## TASK TO COMPLETE
Among the lines below, a stretch begins at the one with "2.Design an algorithm" and ends at the one with "14. Design a sorting". Repeat that stretch exactly, ends included.

** DATA IN THIS EXERCISE follows **

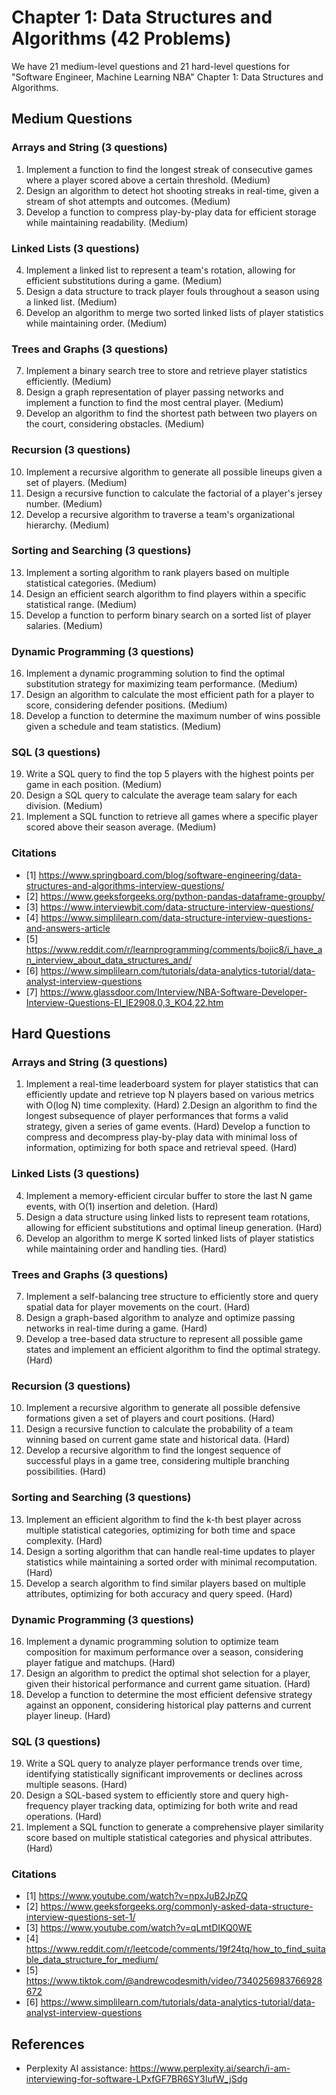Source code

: # Chapter 1: Data Structures and Algorithms (42 Problems)

We have 21 medium-level questions and 21 hard-level questions for "Software Engineer, Machine Learning NBA" Chapter 1: Data Structures and Algorithms.

## Medium Questions

### Arrays and String (3 questions)

1. Implement a function to find the longest streak of consecutive games where a player scored above a certain threshold. (Medium)
2. Design an algorithm to detect hot shooting streaks in real-time, given a stream of shot attempts and outcomes. (Medium)
3. Develop a function to compress play-by-play data for efficient storage while maintaining readability. (Medium)

### Linked Lists (3 questions)

4. Implement a linked list to represent a team's rotation, allowing for efficient substitutions during a game. (Medium)
5. Design a data structure to track player fouls throughout a season using a linked list. (Medium)
6. Develop an algorithm to merge two sorted linked lists of player statistics while maintaining order. (Medium)

### Trees and Graphs (3 questions)

7. Implement a binary search tree to store and retrieve player statistics efficiently. (Medium)
8. Design a graph representation of player passing networks and implement a function to find the most central player. (Medium)
9. Develop an algorithm to find the shortest path between two players on the court, considering obstacles. (Medium)

### Recursion (3 questions)

10. Implement a recursive algorithm to generate all possible lineups given a set of players. (Medium)
11. Design a recursive function to calculate the factorial of a player's jersey number. (Medium)
12. Develop a recursive algorithm to traverse a team's organizational hierarchy. (Medium)

### Sorting and Searching (3 questions)

13. Implement a sorting algorithm to rank players based on multiple statistical categories. (Medium)
14. Design an efficient search algorithm to find players within a specific statistical range. (Medium)
15. Develop a function to perform binary search on a sorted list of player salaries. (Medium)

### Dynamic Programming (3 questions)

16. Implement a dynamic programming solution to find the optimal substitution strategy for maximizing team performance. (Medium)
17. Design an algorithm to calculate the most efficient path for a player to score, considering defender positions. (Medium)
18. Develop a function to determine the maximum number of wins possible given a schedule and team statistics. (Medium)

### SQL (3 questions)

19. Write a SQL query to find the top 5 players with the highest points per game in each position. (Medium)
20. Design a SQL query to calculate the average team salary for each division. (Medium)
21. Implement a SQL function to retrieve all games where a specific player scored above their season average. (Medium)

### Citations

- [1] https://www.springboard.com/blog/software-engineering/data-structures-and-algorithms-interview-questions/
- [2] https://www.geeksforgeeks.org/python-pandas-dataframe-groupby/
- [3] https://www.interviewbit.com/data-structure-interview-questions/
- [4] https://www.simplilearn.com/data-structure-interview-questions-and-answers-article
- [5] https://www.reddit.com/r/learnprogramming/comments/bojic8/i_have_an_interview_about_data_structures_and/
- [6] https://www.simplilearn.com/tutorials/data-analytics-tutorial/data-analyst-interview-questions
- [7] https://www.glassdoor.com/Interview/NBA-Software-Developer-Interview-Questions-EI_IE2908.0,3_KO4,22.htm

## Hard Questions

### Arrays and String (3 questions)

1. Implement a real-time leaderboard system for player statistics that can efficiently update and retrieve top N players based on various metrics with O(log N) time complexity. (Hard)
2.Design an algorithm to find the longest subsequence of player performances that forms a valid strategy, given a series of game events. (Hard)
Develop a function to compress and decompress play-by-play data with minimal loss of information, optimizing for both space and retrieval speed. (Hard)

### Linked Lists (3 questions)

4. Implement a memory-efficient circular buffer to store the last N game events, with O(1) insertion and deletion. (Hard)
5. Design a data structure using linked lists to represent team rotations, allowing for efficient substitutions and optimal lineup generation. (Hard)
6. Develop an algorithm to merge K sorted linked lists of player statistics while maintaining order and handling ties. (Hard)

### Trees and Graphs (3 questions)

7. Implement a self-balancing tree structure to efficiently store and query spatial data for player movements on the court. (Hard)
8. Design a graph-based algorithm to analyze and optimize passing networks in real-time during a game. (Hard)
9. Develop a tree-based data structure to represent all possible game states and implement an efficient algorithm to find the optimal strategy. (Hard)

### Recursion (3 questions)

10. Implement a recursive algorithm to generate all possible defensive formations given a set of players and court positions. (Hard)
11. Design a recursive function to calculate the probability of a team winning based on current game state and historical data. (Hard)
12. Develop a recursive algorithm to find the longest sequence of successful plays in a game tree, considering multiple branching possibilities. (Hard)

### Sorting and Searching (3 questions)

13. Implement an efficient algorithm to find the k-th best player across multiple statistical categories, optimizing for both time and space complexity. (Hard)
14. Design a sorting algorithm that can handle real-time updates to player statistics while maintaining a sorted order with minimal recomputation. (Hard)
15. Develop a search algorithm to find similar players based on multiple attributes, optimizing for both accuracy and query speed. (Hard)

### Dynamic Programming (3 questions)

16. Implement a dynamic programming solution to optimize team composition for maximum performance over a season, considering player fatigue and matchups. (Hard)
17. Design an algorithm to predict the optimal shot selection for a player, given their historical performance and current game situation. (Hard)
18. Develop a function to determine the most efficient defensive strategy against an opponent, considering historical play patterns and current player lineup. (Hard)

### SQL (3 questions)

19. Write a SQL query to analyze player performance trends over time, identifying statistically significant improvements or declines across multiple seasons. (Hard)
20. Design a SQL-based system to efficiently store and query high-frequency player tracking data, optimizing for both write and read operations. (Hard)
21. Implement a SQL function to generate a comprehensive player similarity score based on multiple statistical categories and physical attributes. (Hard)

### Citations

- [1] https://www.youtube.com/watch?v=npxJuB2JpZQ
- [2] https://www.geeksforgeeks.org/commonly-asked-data-structure-interview-questions-set-1/
- [3] https://www.youtube.com/watch?v=qLmtDIKQ0WE
- [4] https://www.reddit.com/r/leetcode/comments/19f24tq/how_to_find_suitable_data_structure_for_medium/
- [5] https://www.tiktok.com/@andrewcodesmith/video/7340256983766928672
- [6] https://www.simplilearn.com/tutorials/data-analytics-tutorial/data-analyst-interview-questions

## References

- Perplexity AI assistance: https://www.perplexity.ai/search/i-am-interviewing-for-software-LPxfGF7BR6SY3lufW_jSdg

** End of DATA IN THIS EXERCISE **

## RESULT OF THIS TASK
2.Design an algorithm to find the longest subsequence of player performances that forms a valid strategy, given a series of game events. (Hard)
Develop a function to compress and decompress play-by-play data with minimal loss of information, optimizing for both space and retrieval speed. (Hard)

### Linked Lists (3 questions)

4. Implement a memory-efficient circular buffer to store the last N game events, with O(1) insertion and deletion. (Hard)
5. Design a data structure using linked lists to represent team rotations, allowing for efficient substitutions and optimal lineup generation. (Hard)
6. Develop an algorithm to merge K sorted linked lists of player statistics while maintaining order and handling ties. (Hard)

### Trees and Graphs (3 questions)

7. Implement a self-balancing tree structure to efficiently store and query spatial data for player movements on the court. (Hard)
8. Design a graph-based algorithm to analyze and optimize passing networks in real-time during a game. (Hard)
9. Develop a tree-based data structure to represent all possible game states and implement an efficient algorithm to find the optimal strategy. (Hard)

### Recursion (3 questions)

10. Implement a recursive algorithm to generate all possible defensive formations given a set of players and court positions. (Hard)
11. Design a recursive function to calculate the probability of a team winning based on current game state and historical data. (Hard)
12. Develop a recursive algorithm to find the longest sequence of successful plays in a game tree, considering multiple branching possibilities. (Hard)

### Sorting and Searching (3 questions)

13. Implement an efficient algorithm to find the k-th best player across multiple statistical categories, optimizing for both time and space complexity. (Hard)
14. Design a sorting algorithm that can handle real-time updates to player statistics while maintaining a sorted order with minimal recomputation. (Hard)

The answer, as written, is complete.